*What you are asked to do*:
In the listing below, locate the lines that hold the string "Ulysses". Copy those lines.

Exercise material: Begin

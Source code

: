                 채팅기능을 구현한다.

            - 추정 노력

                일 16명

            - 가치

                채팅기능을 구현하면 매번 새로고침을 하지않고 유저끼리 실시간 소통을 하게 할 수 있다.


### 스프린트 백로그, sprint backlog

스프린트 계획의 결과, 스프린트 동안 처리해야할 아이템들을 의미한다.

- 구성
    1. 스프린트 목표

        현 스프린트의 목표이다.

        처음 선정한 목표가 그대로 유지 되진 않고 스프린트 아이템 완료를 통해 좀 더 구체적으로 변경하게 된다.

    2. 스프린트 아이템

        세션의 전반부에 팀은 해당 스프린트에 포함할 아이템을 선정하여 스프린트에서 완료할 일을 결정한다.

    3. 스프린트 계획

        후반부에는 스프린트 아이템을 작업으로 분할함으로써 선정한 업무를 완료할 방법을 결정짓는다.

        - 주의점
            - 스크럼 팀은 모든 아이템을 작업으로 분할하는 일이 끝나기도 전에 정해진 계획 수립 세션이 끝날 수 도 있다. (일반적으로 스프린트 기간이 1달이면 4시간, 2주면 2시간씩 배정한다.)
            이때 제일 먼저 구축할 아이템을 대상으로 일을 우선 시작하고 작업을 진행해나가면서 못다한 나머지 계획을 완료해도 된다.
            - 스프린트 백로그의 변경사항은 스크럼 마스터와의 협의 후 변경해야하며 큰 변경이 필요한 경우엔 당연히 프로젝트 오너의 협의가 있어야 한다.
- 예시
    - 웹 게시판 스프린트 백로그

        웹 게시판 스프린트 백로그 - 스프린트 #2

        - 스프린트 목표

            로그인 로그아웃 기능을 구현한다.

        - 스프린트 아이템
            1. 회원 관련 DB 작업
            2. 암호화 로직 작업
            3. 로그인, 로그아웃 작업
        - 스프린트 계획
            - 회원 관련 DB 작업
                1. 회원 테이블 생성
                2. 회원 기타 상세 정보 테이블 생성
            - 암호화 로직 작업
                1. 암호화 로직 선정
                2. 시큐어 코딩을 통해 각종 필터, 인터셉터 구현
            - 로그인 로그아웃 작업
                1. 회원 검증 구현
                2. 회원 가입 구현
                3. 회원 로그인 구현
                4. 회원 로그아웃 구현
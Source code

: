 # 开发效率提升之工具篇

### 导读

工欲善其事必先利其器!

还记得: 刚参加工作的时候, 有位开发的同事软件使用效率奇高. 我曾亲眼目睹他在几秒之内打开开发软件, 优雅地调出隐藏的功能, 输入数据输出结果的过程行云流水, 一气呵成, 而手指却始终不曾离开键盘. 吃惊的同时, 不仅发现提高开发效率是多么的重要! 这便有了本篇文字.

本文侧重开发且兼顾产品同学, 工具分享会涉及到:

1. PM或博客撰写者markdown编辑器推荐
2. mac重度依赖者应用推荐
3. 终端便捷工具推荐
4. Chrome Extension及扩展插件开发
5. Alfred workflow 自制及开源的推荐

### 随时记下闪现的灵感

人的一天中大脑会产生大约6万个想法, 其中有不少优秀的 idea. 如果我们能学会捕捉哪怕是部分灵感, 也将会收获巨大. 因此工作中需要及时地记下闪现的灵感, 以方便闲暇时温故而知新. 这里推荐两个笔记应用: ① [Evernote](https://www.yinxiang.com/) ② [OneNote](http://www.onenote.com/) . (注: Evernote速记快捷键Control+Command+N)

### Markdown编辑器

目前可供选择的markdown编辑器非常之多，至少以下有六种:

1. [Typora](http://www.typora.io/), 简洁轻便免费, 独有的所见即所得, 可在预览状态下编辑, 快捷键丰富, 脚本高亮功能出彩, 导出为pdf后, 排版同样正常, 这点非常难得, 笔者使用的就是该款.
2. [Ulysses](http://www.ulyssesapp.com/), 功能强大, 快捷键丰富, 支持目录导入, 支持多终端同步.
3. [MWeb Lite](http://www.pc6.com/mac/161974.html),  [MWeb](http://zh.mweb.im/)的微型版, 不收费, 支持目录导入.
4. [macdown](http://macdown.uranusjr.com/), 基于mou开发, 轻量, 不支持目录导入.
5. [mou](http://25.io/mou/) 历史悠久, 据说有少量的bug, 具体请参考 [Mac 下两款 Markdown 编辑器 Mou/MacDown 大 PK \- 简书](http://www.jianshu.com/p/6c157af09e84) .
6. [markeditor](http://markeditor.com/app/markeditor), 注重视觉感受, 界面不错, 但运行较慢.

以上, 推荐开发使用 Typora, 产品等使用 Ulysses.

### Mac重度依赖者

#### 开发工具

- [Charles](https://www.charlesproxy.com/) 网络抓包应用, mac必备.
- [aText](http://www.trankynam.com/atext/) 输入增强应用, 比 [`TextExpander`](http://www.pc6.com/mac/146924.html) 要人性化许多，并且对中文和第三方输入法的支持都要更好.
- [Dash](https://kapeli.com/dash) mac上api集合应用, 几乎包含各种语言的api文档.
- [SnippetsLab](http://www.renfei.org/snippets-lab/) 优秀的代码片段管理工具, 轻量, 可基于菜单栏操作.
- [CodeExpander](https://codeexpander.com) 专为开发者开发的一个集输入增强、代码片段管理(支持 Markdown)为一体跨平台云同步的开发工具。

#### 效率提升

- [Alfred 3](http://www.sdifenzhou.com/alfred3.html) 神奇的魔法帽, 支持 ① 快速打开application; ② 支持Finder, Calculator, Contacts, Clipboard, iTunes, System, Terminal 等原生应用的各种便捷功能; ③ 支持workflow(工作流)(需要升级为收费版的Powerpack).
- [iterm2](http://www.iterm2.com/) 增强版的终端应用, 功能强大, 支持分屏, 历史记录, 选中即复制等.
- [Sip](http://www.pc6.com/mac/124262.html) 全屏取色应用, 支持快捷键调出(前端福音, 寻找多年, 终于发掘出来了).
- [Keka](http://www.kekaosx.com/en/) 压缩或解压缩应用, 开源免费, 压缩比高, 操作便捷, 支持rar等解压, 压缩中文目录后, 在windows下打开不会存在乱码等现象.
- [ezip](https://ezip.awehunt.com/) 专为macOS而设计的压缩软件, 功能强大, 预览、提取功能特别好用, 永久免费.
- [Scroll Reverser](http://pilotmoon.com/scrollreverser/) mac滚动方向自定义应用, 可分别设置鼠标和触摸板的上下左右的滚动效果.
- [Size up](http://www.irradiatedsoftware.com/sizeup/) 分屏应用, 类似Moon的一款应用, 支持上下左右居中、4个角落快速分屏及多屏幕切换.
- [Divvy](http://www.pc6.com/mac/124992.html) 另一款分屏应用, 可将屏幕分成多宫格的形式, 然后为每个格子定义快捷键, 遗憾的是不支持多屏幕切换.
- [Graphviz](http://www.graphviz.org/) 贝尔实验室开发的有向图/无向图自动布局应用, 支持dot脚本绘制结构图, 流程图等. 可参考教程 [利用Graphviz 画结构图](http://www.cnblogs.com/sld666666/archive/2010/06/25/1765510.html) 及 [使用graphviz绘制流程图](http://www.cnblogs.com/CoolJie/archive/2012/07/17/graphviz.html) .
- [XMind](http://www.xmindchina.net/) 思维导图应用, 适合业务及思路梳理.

Exercise material: End

*Finished exercise*:
2. [Ulysses](http://www.ulyssesapp.com/), 功能强大, 快捷键丰富, 支持目录导入, 支持多终端同步.
以上, 推荐开发使用 Typora, 产品等使用 Ulysses.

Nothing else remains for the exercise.